• _Work to complete_: Give the lines below again exactly, starting with the line that holds "exponent, or supply" and going on through the line that holds "ramified covers.".
Data for review below:
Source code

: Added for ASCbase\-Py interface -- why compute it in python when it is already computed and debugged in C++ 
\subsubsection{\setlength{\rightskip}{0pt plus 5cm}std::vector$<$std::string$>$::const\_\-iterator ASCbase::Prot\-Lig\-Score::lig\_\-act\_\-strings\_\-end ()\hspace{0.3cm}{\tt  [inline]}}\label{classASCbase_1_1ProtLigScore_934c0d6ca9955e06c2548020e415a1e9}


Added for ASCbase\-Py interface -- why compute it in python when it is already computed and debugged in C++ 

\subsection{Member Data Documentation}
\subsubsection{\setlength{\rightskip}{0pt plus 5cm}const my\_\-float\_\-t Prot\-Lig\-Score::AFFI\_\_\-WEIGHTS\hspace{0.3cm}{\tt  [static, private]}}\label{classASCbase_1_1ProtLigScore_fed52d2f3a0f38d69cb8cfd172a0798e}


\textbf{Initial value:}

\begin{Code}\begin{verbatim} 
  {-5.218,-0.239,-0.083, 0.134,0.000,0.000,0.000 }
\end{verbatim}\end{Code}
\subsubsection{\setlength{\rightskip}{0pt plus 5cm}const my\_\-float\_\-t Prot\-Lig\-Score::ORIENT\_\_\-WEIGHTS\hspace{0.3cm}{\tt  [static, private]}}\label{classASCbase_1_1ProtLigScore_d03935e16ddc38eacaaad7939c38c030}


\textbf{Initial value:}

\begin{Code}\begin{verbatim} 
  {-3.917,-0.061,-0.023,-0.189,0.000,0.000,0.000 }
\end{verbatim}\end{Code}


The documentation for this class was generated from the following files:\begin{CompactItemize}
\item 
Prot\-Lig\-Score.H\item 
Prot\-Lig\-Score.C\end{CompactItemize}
End of Data for review.
Data for review below:
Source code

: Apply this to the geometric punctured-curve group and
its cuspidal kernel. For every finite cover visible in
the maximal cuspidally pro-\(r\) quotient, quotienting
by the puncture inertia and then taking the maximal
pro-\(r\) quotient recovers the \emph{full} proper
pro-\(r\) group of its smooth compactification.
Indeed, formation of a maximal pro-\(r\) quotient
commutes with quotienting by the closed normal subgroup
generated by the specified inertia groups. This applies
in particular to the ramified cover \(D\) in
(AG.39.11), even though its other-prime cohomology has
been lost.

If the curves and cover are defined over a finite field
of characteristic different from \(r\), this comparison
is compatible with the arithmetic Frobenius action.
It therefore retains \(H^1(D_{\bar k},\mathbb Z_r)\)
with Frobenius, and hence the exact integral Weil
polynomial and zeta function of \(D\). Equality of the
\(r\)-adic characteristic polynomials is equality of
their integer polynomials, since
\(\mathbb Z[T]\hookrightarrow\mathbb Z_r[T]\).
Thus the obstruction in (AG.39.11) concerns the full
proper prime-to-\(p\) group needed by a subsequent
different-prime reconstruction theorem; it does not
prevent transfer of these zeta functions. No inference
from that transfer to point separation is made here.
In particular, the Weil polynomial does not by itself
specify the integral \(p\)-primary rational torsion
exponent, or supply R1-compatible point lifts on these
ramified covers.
End of Data for review.
Data for review below:
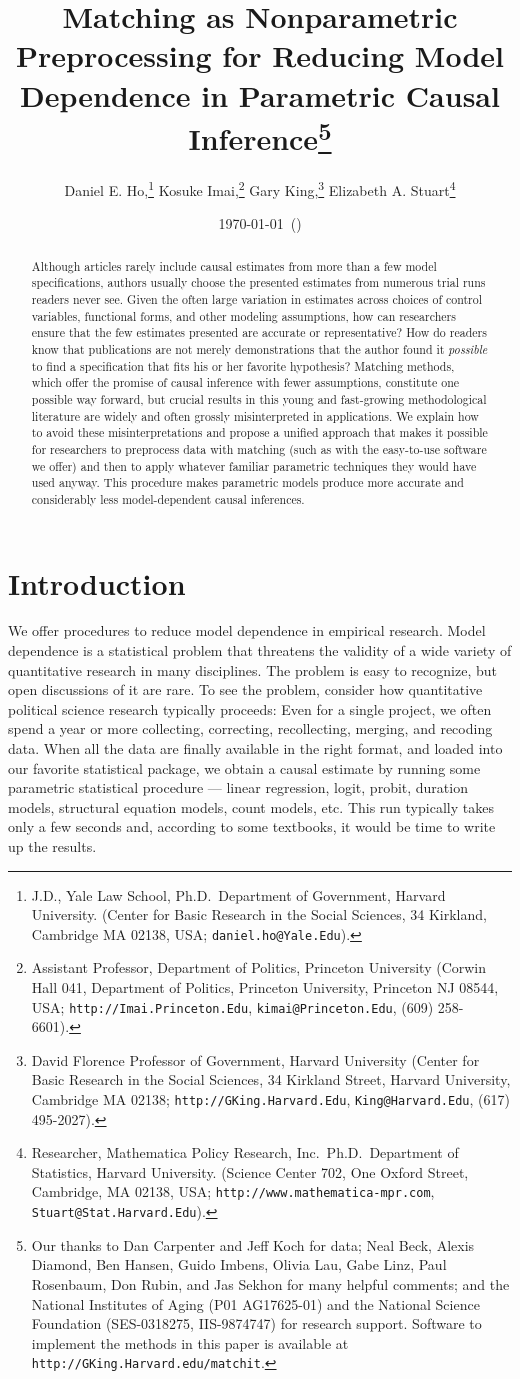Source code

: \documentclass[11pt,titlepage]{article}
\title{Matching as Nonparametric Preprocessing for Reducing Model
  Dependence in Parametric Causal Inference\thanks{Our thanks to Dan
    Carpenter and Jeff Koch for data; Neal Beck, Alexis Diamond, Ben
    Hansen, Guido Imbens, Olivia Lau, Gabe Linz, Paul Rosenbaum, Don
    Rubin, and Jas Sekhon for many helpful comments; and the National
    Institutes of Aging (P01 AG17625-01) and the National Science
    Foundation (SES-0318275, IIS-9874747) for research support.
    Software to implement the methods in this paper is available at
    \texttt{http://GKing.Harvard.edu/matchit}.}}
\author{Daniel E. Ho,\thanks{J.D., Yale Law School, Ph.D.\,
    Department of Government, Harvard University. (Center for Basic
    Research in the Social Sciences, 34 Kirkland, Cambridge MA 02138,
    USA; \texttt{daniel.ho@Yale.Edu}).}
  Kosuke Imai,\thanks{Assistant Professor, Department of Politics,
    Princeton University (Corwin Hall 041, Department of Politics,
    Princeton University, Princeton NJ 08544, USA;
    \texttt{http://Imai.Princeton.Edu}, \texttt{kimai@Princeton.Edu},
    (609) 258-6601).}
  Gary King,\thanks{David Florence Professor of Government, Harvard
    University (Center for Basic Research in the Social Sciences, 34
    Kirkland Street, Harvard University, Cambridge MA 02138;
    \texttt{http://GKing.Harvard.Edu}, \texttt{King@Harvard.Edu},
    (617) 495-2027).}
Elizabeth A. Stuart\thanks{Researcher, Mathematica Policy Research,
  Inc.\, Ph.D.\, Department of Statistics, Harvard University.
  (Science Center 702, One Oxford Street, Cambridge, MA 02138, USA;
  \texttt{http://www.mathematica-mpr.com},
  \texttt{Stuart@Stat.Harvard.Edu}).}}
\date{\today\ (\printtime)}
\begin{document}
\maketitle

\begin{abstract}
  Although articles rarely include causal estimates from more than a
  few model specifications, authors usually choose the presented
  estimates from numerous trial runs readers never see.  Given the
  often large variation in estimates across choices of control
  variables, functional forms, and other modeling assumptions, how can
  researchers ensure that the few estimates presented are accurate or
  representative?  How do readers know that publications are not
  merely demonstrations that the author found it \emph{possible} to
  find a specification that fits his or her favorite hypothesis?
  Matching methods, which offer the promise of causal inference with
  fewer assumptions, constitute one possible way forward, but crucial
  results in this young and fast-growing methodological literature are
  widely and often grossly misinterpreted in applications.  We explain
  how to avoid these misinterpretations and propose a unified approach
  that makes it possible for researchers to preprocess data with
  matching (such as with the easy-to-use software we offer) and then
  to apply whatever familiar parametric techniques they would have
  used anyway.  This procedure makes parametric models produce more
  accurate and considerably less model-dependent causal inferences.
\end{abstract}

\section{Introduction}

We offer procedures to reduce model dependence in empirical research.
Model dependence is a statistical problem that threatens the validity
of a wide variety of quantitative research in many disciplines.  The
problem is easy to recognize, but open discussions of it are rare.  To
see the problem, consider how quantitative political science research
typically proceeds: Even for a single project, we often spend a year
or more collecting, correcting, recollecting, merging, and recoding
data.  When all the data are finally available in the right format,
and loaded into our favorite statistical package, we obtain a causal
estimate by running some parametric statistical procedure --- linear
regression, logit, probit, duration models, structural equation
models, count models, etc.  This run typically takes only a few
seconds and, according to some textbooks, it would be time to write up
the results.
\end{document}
End of Data for review.
• _Result of this exercise_:
exponent, or supply R1-compatible point lifts on these
ramified covers.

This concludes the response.